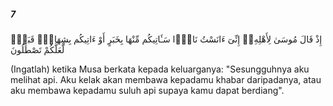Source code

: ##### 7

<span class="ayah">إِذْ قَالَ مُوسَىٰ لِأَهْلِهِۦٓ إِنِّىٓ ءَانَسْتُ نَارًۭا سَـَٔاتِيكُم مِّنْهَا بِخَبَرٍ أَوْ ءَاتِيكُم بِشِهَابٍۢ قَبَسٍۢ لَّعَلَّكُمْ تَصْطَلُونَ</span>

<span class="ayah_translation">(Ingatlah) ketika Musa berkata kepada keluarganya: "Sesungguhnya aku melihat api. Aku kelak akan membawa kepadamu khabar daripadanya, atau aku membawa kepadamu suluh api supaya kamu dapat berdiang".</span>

+++++

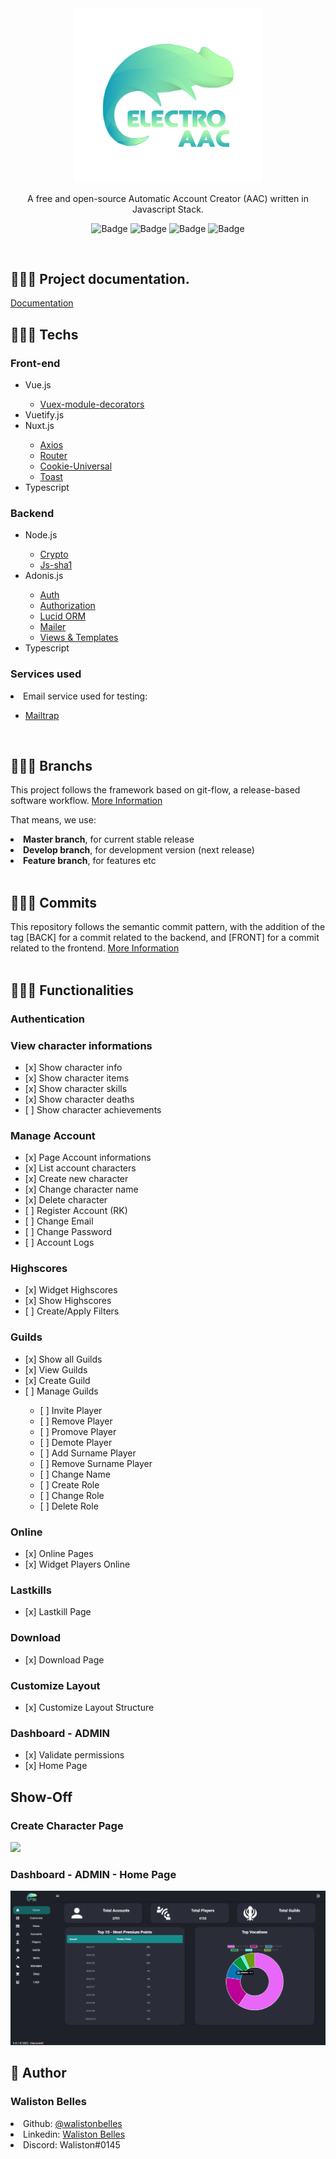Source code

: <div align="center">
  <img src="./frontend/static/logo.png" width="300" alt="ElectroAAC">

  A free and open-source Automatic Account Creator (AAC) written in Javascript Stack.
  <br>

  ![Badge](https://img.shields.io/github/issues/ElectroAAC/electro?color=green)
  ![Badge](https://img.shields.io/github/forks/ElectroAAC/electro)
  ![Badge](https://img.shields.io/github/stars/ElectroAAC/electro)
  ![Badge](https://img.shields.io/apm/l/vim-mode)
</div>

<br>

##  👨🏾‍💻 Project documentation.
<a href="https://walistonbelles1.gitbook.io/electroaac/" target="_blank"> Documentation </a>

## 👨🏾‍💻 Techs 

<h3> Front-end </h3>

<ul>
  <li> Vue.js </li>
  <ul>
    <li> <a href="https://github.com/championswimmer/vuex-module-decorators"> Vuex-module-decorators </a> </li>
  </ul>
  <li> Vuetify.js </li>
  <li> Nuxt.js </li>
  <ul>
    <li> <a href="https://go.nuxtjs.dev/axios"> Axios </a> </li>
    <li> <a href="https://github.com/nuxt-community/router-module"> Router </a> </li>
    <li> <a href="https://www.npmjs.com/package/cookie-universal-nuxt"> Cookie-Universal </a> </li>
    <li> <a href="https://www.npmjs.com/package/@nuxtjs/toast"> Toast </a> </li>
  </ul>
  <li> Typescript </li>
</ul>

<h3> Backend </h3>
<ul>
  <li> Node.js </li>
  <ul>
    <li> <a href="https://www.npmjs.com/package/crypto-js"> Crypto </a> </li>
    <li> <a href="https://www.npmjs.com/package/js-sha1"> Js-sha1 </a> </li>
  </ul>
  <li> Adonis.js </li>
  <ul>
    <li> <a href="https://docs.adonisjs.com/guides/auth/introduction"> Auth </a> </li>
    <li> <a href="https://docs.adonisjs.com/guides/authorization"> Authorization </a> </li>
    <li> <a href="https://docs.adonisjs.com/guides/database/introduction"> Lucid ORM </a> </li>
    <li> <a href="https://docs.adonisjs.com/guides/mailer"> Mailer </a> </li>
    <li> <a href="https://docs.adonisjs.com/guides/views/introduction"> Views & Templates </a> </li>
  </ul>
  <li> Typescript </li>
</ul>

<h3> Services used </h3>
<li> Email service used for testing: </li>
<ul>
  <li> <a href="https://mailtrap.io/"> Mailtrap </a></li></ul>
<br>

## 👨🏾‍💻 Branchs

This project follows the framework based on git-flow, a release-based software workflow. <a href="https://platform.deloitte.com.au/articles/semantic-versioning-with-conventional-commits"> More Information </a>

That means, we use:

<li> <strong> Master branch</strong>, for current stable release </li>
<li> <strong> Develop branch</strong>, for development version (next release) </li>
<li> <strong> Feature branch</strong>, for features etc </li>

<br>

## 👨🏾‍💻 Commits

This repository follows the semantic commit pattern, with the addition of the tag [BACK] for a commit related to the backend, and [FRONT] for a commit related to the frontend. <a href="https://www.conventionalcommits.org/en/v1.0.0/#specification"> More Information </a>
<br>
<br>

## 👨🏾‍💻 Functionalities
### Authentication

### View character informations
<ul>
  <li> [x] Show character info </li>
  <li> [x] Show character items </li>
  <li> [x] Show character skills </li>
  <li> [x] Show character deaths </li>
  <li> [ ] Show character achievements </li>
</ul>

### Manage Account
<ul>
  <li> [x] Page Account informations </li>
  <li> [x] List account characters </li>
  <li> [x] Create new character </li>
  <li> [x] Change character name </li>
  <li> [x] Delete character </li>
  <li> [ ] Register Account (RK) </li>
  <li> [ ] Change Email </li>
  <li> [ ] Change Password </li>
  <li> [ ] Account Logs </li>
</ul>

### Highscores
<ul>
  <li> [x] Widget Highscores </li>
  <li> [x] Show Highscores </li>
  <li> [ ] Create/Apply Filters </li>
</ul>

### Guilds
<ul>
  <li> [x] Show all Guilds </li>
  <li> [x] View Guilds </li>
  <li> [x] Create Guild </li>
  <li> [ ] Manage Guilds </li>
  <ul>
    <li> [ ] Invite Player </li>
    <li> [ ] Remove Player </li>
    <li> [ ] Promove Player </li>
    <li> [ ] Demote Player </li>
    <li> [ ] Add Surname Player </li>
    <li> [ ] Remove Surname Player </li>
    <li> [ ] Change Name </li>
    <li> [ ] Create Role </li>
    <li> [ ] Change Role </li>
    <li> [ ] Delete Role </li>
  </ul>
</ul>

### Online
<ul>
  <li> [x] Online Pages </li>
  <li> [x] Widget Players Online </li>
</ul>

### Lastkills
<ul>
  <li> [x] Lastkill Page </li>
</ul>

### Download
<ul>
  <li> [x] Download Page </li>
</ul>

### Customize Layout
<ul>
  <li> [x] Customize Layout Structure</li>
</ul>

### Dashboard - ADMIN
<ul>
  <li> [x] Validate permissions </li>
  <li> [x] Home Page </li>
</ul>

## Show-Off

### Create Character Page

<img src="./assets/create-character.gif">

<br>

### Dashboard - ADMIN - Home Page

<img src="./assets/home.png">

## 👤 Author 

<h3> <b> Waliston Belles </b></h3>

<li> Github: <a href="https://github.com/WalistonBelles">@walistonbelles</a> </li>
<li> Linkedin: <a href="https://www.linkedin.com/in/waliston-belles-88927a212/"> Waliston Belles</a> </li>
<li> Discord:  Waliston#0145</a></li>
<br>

+++++

Problem requirements ->
Look through the entries above; copy every line holding the string "guides".

Solution to this problem ->
    <li> <a href="https://docs.adonisjs.com/guides/auth/introduction"> Auth </a> </li>
    <li> <a href="https://docs.adonisjs.com/guides/authorization"> Authorization </a> </li>
    <li> <a href="https://docs.adonisjs.com/guides/database/introduction"> Lucid ORM </a> </li>
    <li> <a href="https://docs.adonisjs.com/guides/mailer"> Mailer </a> </li>
    <li> <a href="https://docs.adonisjs.com/guides/views/introduction"> Views & Templates </a> </li>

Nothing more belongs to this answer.